TASK BRIEF: Within this material, state how many lines include the string "generates". Reply with the number only.

EXTRACTED DATA:
********

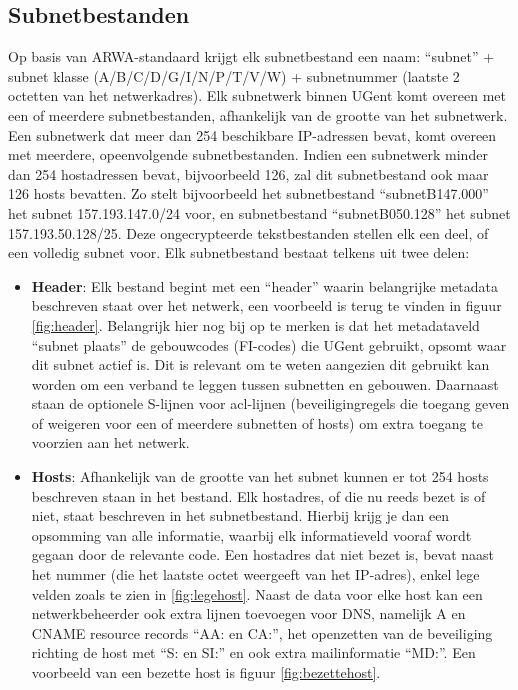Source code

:\subsection{Subnetbestanden}
\label{subnetbestanden}
Op basis van ARWA-standaard krijgt elk subnetbestand een naam: “subnet” + subnet klasse (A/B/C/D/G/I/N/P/T/V/W) + subnetnummer (laatste 2 octetten van het netwerkadres). Elk subnetwerk binnen UGent komt overeen met een of meerdere subnetbestanden, afhankelijk van de grootte van het subnetwerk. Een subnetwerk dat meer dan 254 beschikbare IP-adressen bevat, komt overeen met meerdere, opeenvolgende subnetbestanden. Indien een subnetwerk minder dan 254 hostadressen bevat, bijvoorbeeld 126, zal dit subnetbestand ook maar 126 hosts bevatten.
Zo stelt bijvoorbeeld het subnetbestand “subnetB147.000” het subnet 157.193.147.0/24 voor, en subnetbestand “subnetB050.128” het subnet 157.193.50.128/25. Deze ongecrypteerde tekstbestanden stellen elk een deel, of een volledig subnet voor. Elk subnetbestand bestaat telkens uit twee delen: 
\begin{itemize}
    \item \textbf{Header}: Elk bestand begint met een “header” waarin belangrijke metadata beschreven staat over het netwerk, een voorbeeld is terug te vinden in figuur \ref{fig:header}. Belangrijk hier nog bij op te merken is dat het metadataveld “subnet plaats” de gebouwcodes (FI-codes) die UGent gebruikt, opsomt waar dit subnet actief is. Dit is relevant om te weten aangezien dit gebruikt kan worden om een verband te leggen tussen subnetten en gebouwen. Daarnaast staan de optionele S-lijnen voor \acrfull{acl}-lijnen (beveiligingregels die toegang geven of weigeren voor een of meerdere subnetten of hosts) om extra toegang te voorzien aan het netwerk. 
    \item \textbf{Hosts}: Afhankelijk van de grootte van het subnet kunnen er tot 254 hosts beschreven staan in het bestand. Elk hostadres, of die nu reeds bezet is of niet, staat beschreven in het subnetbestand. Hierbij krijg je dan een opsomming van alle informatie, waarbij elk informatieveld vooraf wordt gegaan door de relevante code. Een hostadres dat niet bezet is, bevat naast het nummer (die het laatste octet weergeeft van het IP-adres), enkel lege velden zoals te zien in \ref{fig:legehost}. Naast de data voor elke host kan een netwerkbeheerder ook extra lijnen toevoegen voor DNS, namelijk A en CNAME resource records “AA: en CA:”, het openzetten van de beveiliging richting de host met “S: en SI:” en ook extra mailinformatie “MD:”. Een voorbeeld van een bezette host is figuur \ref{fig:bezettehost}.
\end{itemize}


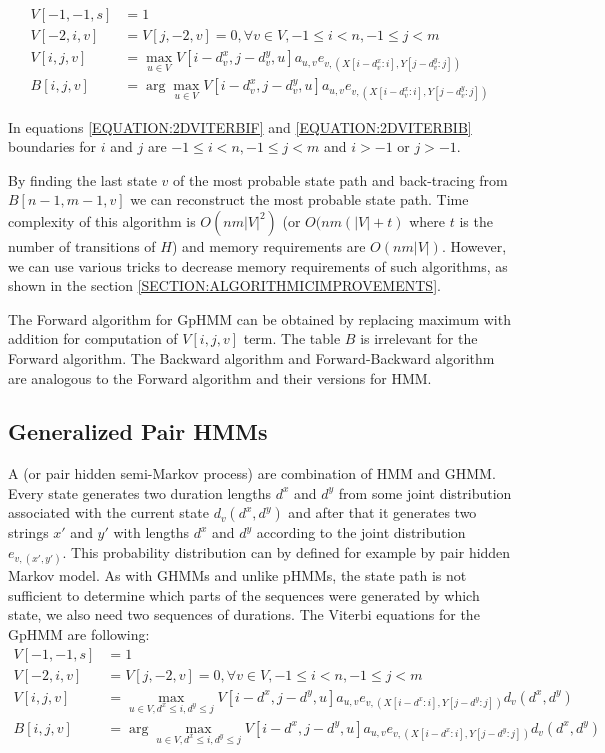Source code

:\begin{align}
V[-1,-1,s] &= 1\\
V[-2,i,v] &= V[j,-2,v] = 0, \forall v\in V,-1 \leq i < n, -1\leq j < m\\
V[i,j,v] &= \max_{u\in
V}V[i-d^x_{v},j-d^y_v,u]a_{u,v}e_{v,(X[i-d^x_v:i],Y[j-d^y_v:j])}\label{EQUATION:2DVITERBIF}\\
B[i,j,v] &= \arg\max_{u\in
V}V[i-d^x_{v},j-d^y_v,u]a_{u,v}e_{v,(X[i-d^x_v:i],Y[j-d^y_v:j])}\label{EQUATION:2DVITERBIB}
\end{align}

In equations \ref{EQUATION:2DVITERBIF} and \ref{EQUATION:2DVITERBIB} boundaries for $i$ and $j$ are $
-1\leq i< n,-1\leq j< m$ and $i>-1$ or $j>-1$.


By finding the last state $v$ of the most probable state path and back-tracing
from $B[n-1,m-1,v]$ we can reconstruct the most probable state path. Time
complexity of this algorithm is $O(nm|V|^2)$ (or $O(nm(|V|+t)$ where $t$ is the
number of transitions of $H$) and memory requirements are $O(nm|V|)$. However,
we can use various tricks to decrease memory requirements of such algorithms, as
shown in the section \ref{SECTION:ALGORITHMICIMPROVEMENTS}.

The Forward algorithm for GpHMM can be obtained by replacing maximum with
addition for computation of $V[i,j,v]$ term. The table $B$ is irrelevant for
the Forward algorithm. The Backward algorithm and Forward-Backward algorithm
are analogous to the Forward algorithm and their versions for HMM.

\subsection{Generalized Pair HMMs}\label{SECTION:GPHMM}


A  (or pair hidden semi-Markov
process) are combination of HMM and GHMM. Every state generates two
duration lengths $d^x$ and $d^y$ from some joint distribution associated with
the current state $d_v(d^x,d^y)$ and after that it generates two strings $x'$
and $y'$ with lengths $d^x$ and $d^y$ according to the joint distribution
$e_{v,(x',y')}$. This probability distribution can by defined for example by
pair hidden Markov model.  As with GHMMs and unlike pHMMs, the state path is not
sufficient to determine which parts of the sequences were generated by which
state, we also need two sequences of durations.
The Viterbi equations for the GpHMM are following:
\begin{align}
V[-1,-1,s] &= 1\\
V[-2,i,v] &= V[j,-2,v] = 0, \forall v\in V,-1 \leq i < n, -1\leq j < m\\
V[i,j,v] &= \max_{u\in
V,d^x\leq i, d^y\leq j}V[i-d^x,j-d^y,u]a_{u,v}e_{v,(X[i-d^x:i],Y[j-d^y:j])}d_v(d^x,d^y)\label{EQUATION:2DVITERBIFGP}\\
B[i,j,v] &= \arg\max_{u\in
V,d^x\leq i, d^y\leq j}V[i-d^x,j-d^y,u]a_{u,v}e_{v,(X[i-d^x:i],Y[j-d^y:j])}d_v(d^x,d^y)\label{EQUATION:2DVITERBIBGP}
\end{align}

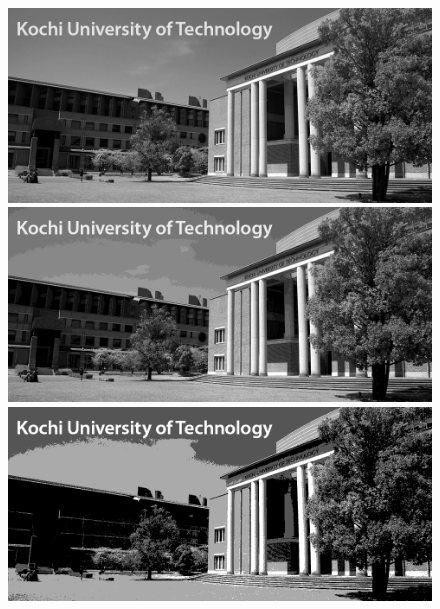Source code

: \begin{figure}[H]
    \centering
    \begin{minipage}[b]{.23\textwidth}
        \centering
        \includegraphics[keepaspectratio,width=\textwidth]{../../Figures/05_21_gimg.png}
    \end{minipage}
    \begin{minipage}[b]{.23\textwidth}
        \centering
        \includegraphics[keepaspectratio,width=\textwidth]{../../Figures/05_22_4bit.png}
    \end{minipage}
    \begin{minipage}[b]{.23\textwidth}
        \centering
        \includegraphics[keepaspectratio,width=\textwidth]{../../Figures/05_23_2bit.png}

\end{minipage}
\end{figure}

********

SOLUTION TO THIS EXERCISE: 2